Als der Neue in die Klasse kommt, sind die Erwartungen an ihn groß. Und das, obwohl er der Kleinste ist in der Klasse der Kleinwagen, in deren Spitzengruppe sich seit Jahren der Polo behauptet. Dass der neue Wolfsburger sich durchbeißen und freundlich Zähne zeigen kann, lässt bereits sein Name erahnen: Wolf sollte der Kleine heißen, auf Lateinisch allerdings, und so startet 1998 selbstbewusst der Lupo durch.
Und der zeigte schnell, dass viel in ihm steckt. Klein, kompakt, sparsam und vielseitig. Der VW Lupo ist das perfekte Auto für Platzsparer und Spritsparer, ist beliebt bei Fahranfängern und Autoerstbesitzern, gibt sich auch gern sportlich und mischt sogar im Motorsport mit. Der hochbegabte Kleinstwagen bricht schon in jungen Jahren Rekorde. Und mit seinem Happy Face ist der Lupo vom Start weg ein absolut sympathisches Auto. Eines, das auch 25 Jahre später nichts von seinem Sympathiefaktor eingebüßt hat.
„Mit besonderem Pfiff“
Mit dem neuen Familienmitglied betritt Volkswagen erstmals das Segment der Kleinstwagen. Mit nur 3,527 Metern Außenlänge ist der Lupo auf den ersten Blick ein äußerst kompaktes und übersichtliches Fahrzeug – das dennoch genug Platz und ein großzügiges Raumgefühl im Innern bietet. Je nach Ausstattung finden vier oder fünf Personen genug Bewegungsfreiheit.
Der damalige Volkswagen Chefdesigner Hartmut Warkuß hat ein genaues Bild vom neuen Kleinen unterhalb des VW Polo und will „etwas Knuffiges, Sympathisches“. Die Front zeigt ein freundliches Volkswagen Gesicht, und Warkuß ist es zu verdanken, dass der kleine Wolf so charmant aus großen runden Augen blickt. Passend zur Zielgruppe setzt sich der unverwechselbare Auftritt des Lupo auch im Interieur fort: „Dort sorgen die pfiffig gestalteten Instrumente und die farbenfrohen Bezüge für ein besonderes Ambiente, das sich insbesondere an jüngere und jung gebliebene, anspruchsvolle Kunden richtet“, wie die Pressemappe vom September 1998 betont. „Besonderen Pfiff“ beweisen die Armaturen des Lupo mit silber hinterlegtem Kombi-Instrument mit großer Beschriftung und blauer Durchlichttechnik.
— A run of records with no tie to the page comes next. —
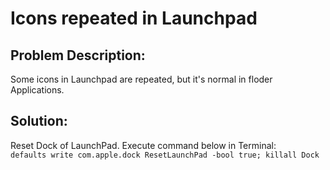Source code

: # Icons repeated in Launchpad 

## Problem Description:
Some icons in Launchpad are repeated, but it's normal in floder Applications.

## Solution:
Reset Dock of LaunchPad. Execute command below in Terminal:  
`defaults write com.apple.dock ResetLaunchPad -bool true; killall Dock`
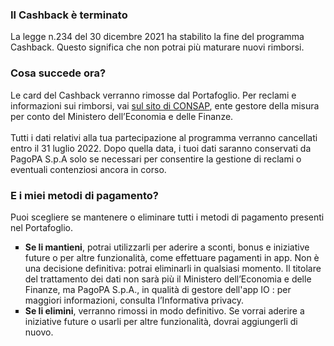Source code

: <H3>
  Il Cashback è terminato
</H3>
<body>
  La legge n.234 del 30 dicembre 2021 ha stabilito la fine del programma Cashback. Questo significa che non potrai più maturare nuovi rimborsi.
</body>
<H3>
  Cosa succede ora?
</H3>
<body>
  Le card del Cashback verranno rimosse dal Portafoglio. Per reclami e informazioni sui rimborsi, vai <a href="https://www.consap.it/">sul sito di CONSAP</a>, ente gestore della misura per conto del Ministero dell’Economia e delle Finanze.
<br><br>
  Tutti i dati relativi alla tua partecipazione al programma verranno cancellati entro il 31 luglio 2022. Dopo quella data, i tuoi dati saranno conservati da PagoPA S.p.A solo se necessari per consentire la gestione di reclami o eventuali contenziosi ancora in corso.
</body>
<H3>
  E i miei metodi di pagamento?
</H3>
<body>
  Puoi scegliere se mantenere o eliminare tutti i metodi di pagamento presenti nel Portafoglio.
</body>
<ul style="list-style-type: square">
  <li>
    <body>
      <b>Se li mantieni</b>, potrai utilizzarli per aderire a sconti, bonus e iniziative future o per altre funzionalità, come effettuare pagamenti in app. Non è una decisione definitiva: potrai eliminarli in qualsiasi momento.
      Il titolare del trattamento dei dati non sarà più il Ministero dell’Economia e delle Finanze, ma PagoPA S.p.A., in qualità di gestore dell'app IO : per maggiori informazioni, consulta l’Informativa privacy.
    </body>
  </li>
  <li>
      <body>
          <b>Se li elimini</b>, verranno rimossi in modo definitivo. Se vorrai aderire a iniziative future o usarli per altre funzionalità, dovrai aggiungerli di nuovo.
      </body>
  </li>
</ul>
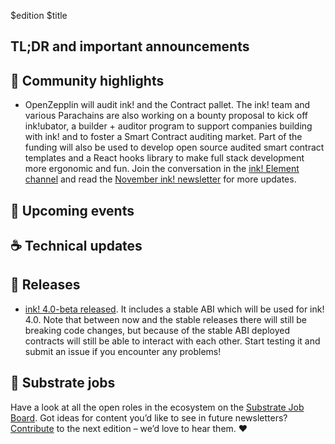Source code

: $edition
$title

## TL;DR and important announcements

## 🔦 Community highlights
 
* OpenZepplin will audit ink! and the Contract pallet. The ink! team and various Parachains are also working on a bounty proposal to kick off ink!ubator, a builder + auditor program to support companies building with ink! and to foster a Smart Contract auditing market. Part of the funding will also be used to develop open source audited smart contract templates and a React hooks library to make full stack development more ergonomic and fun. Join the conversation in the [ink! Element channel](https://matrix.to/#/!vvBpQdXROGzuQNhjEN:matrix.parity.io?via=matrix.parity.io) and read the [November ink! newsletter](https://use.ink/monthly-update/2022/11) for more updates.

## 📆 Upcoming events
 
## ☕️ Technical updates

## 👀 Releases

* [ink! 4.0-beta released](https://github.com/paritytech/ink/releases). It includes a stable ABI which will be used for ink! 4.0. Note that between now and the stable releases there will still be breaking code changes, but because of the stable ABI deployed contracts will still be able to interact with each other. Start testing it and submit an issue if you encounter any problems!

## 📰 Substrate jobs

Have a look at all the open roles in the ecosystem on the [Substrate Job Board](https://careers.substrate.io/jobs).
Got ideas for content you’d like to see in future newsletters? [Contribute](https://github.com/substrate-developer-hub/newsletter/pulls) to the next edition – we’d love to hear them. ❤️
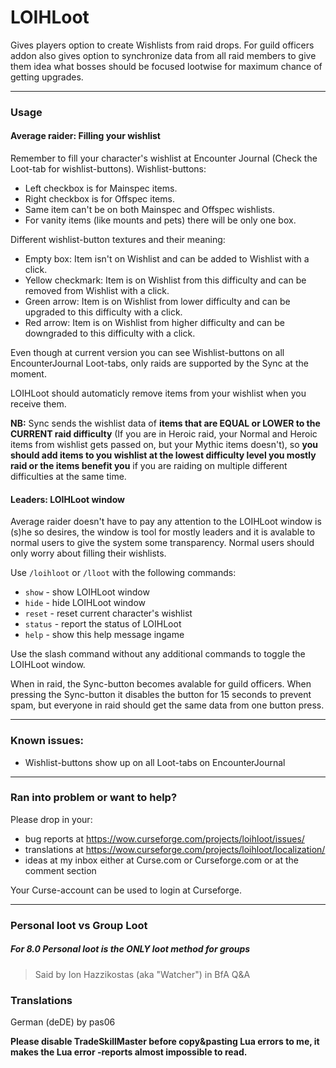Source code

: # LOIHLoot

Gives players option to create Wishlists from raid drops. For guild officers addon also gives option to synchronize data from all raid members to give them idea what bosses should be focused lootwise for maximum chance of getting upgrades.

---

### Usage
#### Average raider: Filling your wishlist

Remember to fill your character's wishlist at Encounter Journal (Check the Loot-tab for wishlist-buttons). Wishlist-buttons:

* Left checkbox is for Mainspec items.
* Right checkbox is for Offspec items.
* Same item can't be on both Mainspec and Offspec wishlists.
* For vanity items (like mounts and pets) there will be only one box.

Different wishlist-button textures and their meaning:

* Empty box: Item isn't on Wishlist and can be added to Wishlist with a click.
* Yellow checkmark: Item is on Wishlist from this difficulty and can be removed from Wishlist with a click.
* Green arrow: Item is on Wishlist from lower difficulty and can be upgraded to this difficulty with a click.
* Red arrow: Item is on Wishlist from higher difficulty and can be downgraded to this difficulty with a click.

Even though at current version you can see Wishlist-buttons on all EncounterJournal Loot-tabs, only raids are supported by the Sync at the moment.

LOIHLoot should automaticly remove items from your wishlist when you receive them.

**NB:** Sync sends the wishlist data of **items that are EQUAL or LOWER to the CURRENT raid difficulty** (If you are in Heroic raid, your Normal and Heroic items from wishlist gets passed on, but your Mythic items doesn't), so **you should add items to you wishlist at the lowest difficulty level you mostly raid or the items benefit you** if you are raiding on multiple different difficulties at the same time.

#### Leaders: LOIHLoot window

Average raider doesn't have to pay any attention to the LOIHLoot window is (s)he so desires, the window is tool for mostly leaders and it is avalable to normal users to give the system some transparency. Normal users should only worry about filling their wishlists.

Use `/loihloot` or `/lloot` with the following commands:

* `show` - show LOIHLoot window
* `hide` - hide LOIHLoot window
* `reset` - reset current character's wishlist
* `status` - report the status of LOIHLoot
* `help` - show this help message ingame

Use the slash command without any additional commands to toggle the LOIHLoot window.

When in raid, the Sync-button becomes avalable for guild officers. When pressing the Sync-button it disables the button for 15 seconds to prevent spam, but everyone in raid should get the same data from one button press.

---

### Known issues:

* Wishlist-buttons show up on all Loot-tabs on EncounterJournal

---

### Ran into problem or want to help?

Please drop in your:

* bug reports at https://wow.curseforge.com/projects/loihloot/issues/
* translations at https://wow.curseforge.com/projects/loihloot/localization/
* ideas at my inbox either at Curse.com or Curseforge.com or at the comment section

Your Curse-account can be used to login at Curseforge.

---

### Personal loot vs Group Loot
##### For 8.0 Personal loot is the ONLY loot method for groups
> Said by Ion Hazzikostas (aka "Watcher") in BfA Q&A

### Translations

German (deDE) by pas06

**Please disable TradeSkillMaster before copy&amp;pasting Lua errors to me, it makes the Lua error -reports almost impossible to read.**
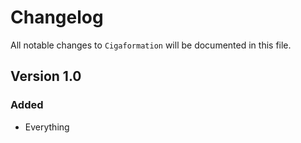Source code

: # Changelog

All notable changes to `Cigaformation` will be documented in this file.

## Version 1.0

### Added
- Everything
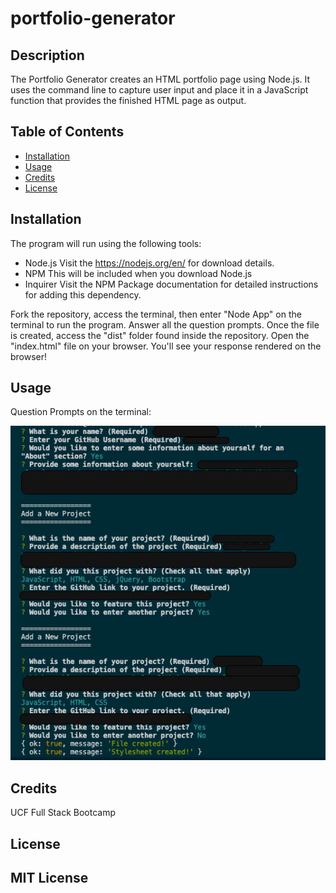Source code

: # portfolio-generator

## Description

The Portfolio Generator creates an HTML portfolio page using Node.js. It uses the command line to capture user input and place it in a JavaScript function that provides the finished HTML page as output.


## Table of Contents 

- [Installation](#installation)
- [Usage](#usage)
- [Credits](#credits)
- [License](#license)

## Installation

The program will run using the following tools:
- Node.js 
Visit the https://nodejs.org/en/ for download details.
- NPM
This will be included when you download Node.js
- Inquirer
Visit the NPM Package documentation for detailed instructions for adding this dependency.

Fork the repository, access the terminal, then enter "Node App" on the terminal to run the program. Answer all the question prompts. Once the file is created, access the "dist" folder found inside the repository. Open the "index.html" file on your browser. You'll see your response rendered on the browser!

## Usage


Question Prompts on the terminal:

    
![question prompts on terminal](assets/images/question-prompts-on-terminal.png)
    

## Credits

UCF Full Stack Bootcamp

## License

MIT License
---


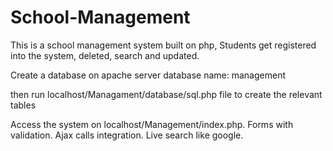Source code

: # School-Management
This is a school management system built on php, Students get registered into the system, deleted, search and updated.

Create a database on apache server 
database name: management

then run localhost/Managament/database/sql.php file to create the relevant tables

Access the system on localhost/Management/index.php.
Forms with validation.
Ajax calls integration.
Live search like google.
Sie verbinden klassische Designelemente mit der Moderne.
Bei den inneren Werten setzt der Lupo in seiner Klasse Zeichen. Als erster kleiner Volkswagen verfügt der Lupo über eine vollverzinkte Karosserie. Insassensicherheit spielt eine große Rolle, Fahrer- und Beifahrer-Airbags sind beispielsweise serienmäßig. Zum Start stehen drei sparsame Motorisierungsstufen zur Wahl mit 37 kW (50 PS), 44 kW (60 PS) und 55 kW (75 PS).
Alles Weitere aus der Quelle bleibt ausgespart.